I thought I was going to die on my way home from Cabo.
I envisioned my demise going viral across all channels, with my fellow passengers on American Airlines documenting the despair.
How did I get to this point by going on a family vacation with my aunt and parents?
Very simple- I have the Cabo Curse.
Now that I am an adult, my parents think they’re Will & Kate (really they’re Charles and Camilla) and spare no expense when it comes to their travel requirements.
I am similar to Duchess Fergie.
She’s invited to an occasional royal function, only if there is space at the event.
Lisa Rinna and her Instagram daughters were on the plane, but it was too early and I was too decaffeinated to care.
Why does the Starbs @ Tom Bradley not have mobile order service?
The royals and Lisa Rinna sat up in first class, while my aunt and I sat in coach for the two hour plane ride.
The flight attendant looked baffled when I asked for a mimosa. Coach does not have champagne? Por que!!!!!
Decaffeinated and dehydrated, I picked up an $18 Corona at the airport
I know. Frivolous for a peasant like me, but I was desperate.
Charles and Camilla had Bloody Mary’s and oatmeal in their “section” of the plane and were driving below the Mexican speed limit in our rental car.
We arrived at The Grand Solmar.
It remains one of my favorite places, even though I cannot frolick in the violent ocean.
The royals and I have been going to the Pacific side of Cabo since I was 9 weeks old.
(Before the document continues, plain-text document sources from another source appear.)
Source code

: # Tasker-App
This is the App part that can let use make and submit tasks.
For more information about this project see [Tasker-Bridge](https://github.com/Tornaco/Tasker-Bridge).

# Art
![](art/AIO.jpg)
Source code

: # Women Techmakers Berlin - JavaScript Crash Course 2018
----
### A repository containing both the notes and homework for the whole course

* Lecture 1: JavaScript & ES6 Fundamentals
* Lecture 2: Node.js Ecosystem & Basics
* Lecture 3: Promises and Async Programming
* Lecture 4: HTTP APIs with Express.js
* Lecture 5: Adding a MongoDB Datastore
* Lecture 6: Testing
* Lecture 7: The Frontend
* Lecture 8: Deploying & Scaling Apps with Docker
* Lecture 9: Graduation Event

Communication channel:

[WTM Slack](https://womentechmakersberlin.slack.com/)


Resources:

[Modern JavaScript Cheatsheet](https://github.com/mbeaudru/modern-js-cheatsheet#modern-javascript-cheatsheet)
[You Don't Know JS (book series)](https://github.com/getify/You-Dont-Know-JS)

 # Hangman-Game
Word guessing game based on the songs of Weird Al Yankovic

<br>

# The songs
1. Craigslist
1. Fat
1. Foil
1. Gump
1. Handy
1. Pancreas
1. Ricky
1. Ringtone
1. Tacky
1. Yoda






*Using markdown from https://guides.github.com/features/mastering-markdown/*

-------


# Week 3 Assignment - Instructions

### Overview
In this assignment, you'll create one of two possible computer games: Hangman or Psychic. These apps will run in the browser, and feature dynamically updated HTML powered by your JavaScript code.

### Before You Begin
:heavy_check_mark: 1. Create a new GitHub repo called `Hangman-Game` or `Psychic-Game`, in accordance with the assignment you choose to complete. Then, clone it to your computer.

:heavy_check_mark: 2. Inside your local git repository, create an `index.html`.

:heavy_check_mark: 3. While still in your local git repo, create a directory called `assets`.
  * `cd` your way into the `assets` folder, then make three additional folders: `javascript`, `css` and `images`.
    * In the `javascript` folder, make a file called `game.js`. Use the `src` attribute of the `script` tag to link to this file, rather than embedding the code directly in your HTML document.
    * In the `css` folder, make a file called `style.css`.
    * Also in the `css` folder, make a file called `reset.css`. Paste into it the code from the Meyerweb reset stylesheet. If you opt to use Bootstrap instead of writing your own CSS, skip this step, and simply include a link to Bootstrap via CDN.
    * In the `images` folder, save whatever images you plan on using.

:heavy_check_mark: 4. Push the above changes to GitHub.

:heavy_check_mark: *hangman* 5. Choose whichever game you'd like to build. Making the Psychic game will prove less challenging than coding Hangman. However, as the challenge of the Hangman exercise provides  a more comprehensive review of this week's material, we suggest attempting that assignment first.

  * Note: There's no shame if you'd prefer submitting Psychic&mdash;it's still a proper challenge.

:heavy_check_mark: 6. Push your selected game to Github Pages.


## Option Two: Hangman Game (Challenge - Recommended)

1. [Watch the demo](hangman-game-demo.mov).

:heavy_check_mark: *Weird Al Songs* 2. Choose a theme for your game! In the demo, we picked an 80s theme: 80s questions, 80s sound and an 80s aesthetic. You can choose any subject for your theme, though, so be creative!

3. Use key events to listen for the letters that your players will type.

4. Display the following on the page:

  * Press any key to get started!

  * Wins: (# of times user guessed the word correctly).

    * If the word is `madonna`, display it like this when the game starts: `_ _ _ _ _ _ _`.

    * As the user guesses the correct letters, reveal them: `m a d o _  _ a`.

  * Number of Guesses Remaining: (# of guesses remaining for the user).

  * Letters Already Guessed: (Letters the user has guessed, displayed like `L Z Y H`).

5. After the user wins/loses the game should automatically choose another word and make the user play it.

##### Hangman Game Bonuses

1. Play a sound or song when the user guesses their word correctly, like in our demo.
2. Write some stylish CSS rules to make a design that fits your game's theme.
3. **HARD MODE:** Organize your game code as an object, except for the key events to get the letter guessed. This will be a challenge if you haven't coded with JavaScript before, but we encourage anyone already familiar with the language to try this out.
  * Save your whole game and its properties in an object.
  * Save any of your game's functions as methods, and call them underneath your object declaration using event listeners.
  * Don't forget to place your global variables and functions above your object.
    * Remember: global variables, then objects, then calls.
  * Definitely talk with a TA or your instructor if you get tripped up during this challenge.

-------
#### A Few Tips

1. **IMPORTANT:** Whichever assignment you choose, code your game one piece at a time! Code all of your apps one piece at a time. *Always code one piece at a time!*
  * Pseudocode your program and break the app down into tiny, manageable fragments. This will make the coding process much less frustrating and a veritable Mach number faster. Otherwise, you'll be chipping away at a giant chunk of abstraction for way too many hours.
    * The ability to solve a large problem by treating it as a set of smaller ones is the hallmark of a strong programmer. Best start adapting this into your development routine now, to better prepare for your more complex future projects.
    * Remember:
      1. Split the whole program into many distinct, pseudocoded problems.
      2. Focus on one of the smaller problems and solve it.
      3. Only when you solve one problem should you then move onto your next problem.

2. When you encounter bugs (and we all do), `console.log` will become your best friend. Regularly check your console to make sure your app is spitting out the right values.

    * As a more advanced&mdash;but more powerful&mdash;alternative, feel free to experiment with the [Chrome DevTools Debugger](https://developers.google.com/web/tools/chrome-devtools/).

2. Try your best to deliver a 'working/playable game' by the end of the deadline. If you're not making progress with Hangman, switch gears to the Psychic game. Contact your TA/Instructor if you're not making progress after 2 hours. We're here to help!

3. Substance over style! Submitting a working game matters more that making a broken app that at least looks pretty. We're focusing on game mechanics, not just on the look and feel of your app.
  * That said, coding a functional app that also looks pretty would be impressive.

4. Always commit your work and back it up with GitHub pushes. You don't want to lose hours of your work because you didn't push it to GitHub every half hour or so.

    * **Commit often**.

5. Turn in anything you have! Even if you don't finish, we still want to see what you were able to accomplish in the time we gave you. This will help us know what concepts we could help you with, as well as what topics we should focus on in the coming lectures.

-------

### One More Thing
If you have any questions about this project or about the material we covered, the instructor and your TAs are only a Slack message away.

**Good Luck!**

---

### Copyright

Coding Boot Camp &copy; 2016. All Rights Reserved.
While the buildings, the people, and my family have grown/changed, the beach has not. With growth, there’s adjustment, and while the past fews years have been just that, we’ve all had to #beardown, take a deep breath, and acclimate to a new way of life. My Dad’s walking is no bueno, so Carms ordered him a scooter to get around the hotel.
With two margs down, I was happy to pick it up the
carriage scooter in the lobby and go mach 10 down to the beach.
It was comical. But even more comical when I showed my dad how to use the horn on the scooter #evicted.
The condo was beautiful.
I ended up falling asleep for three hours on the patio in some type of lounge bed, and woke up to the sunset.
This was the nicest view I woke up to during the trip. The space that I was awarded was a bed located in the middle of the kitchen.
The “bed,” called a Murphy bed, flipped into the wall for the day, and served as “my space” during the evening. Each morning I awoke to the marble island and the clanking of coffee cups. Only the best for Duchess!
I got food poisoning.
My last day. The Murphy bed. The kitchen. The horror!
The Cabo Curse.
Every time. EVERY time I go to Mexico, I get food poisoning.
I was shivering on the way to the airport, thought I was going to pass out on the toll road, pulled over and dry heaved into a cactus, and considered going to a hospital.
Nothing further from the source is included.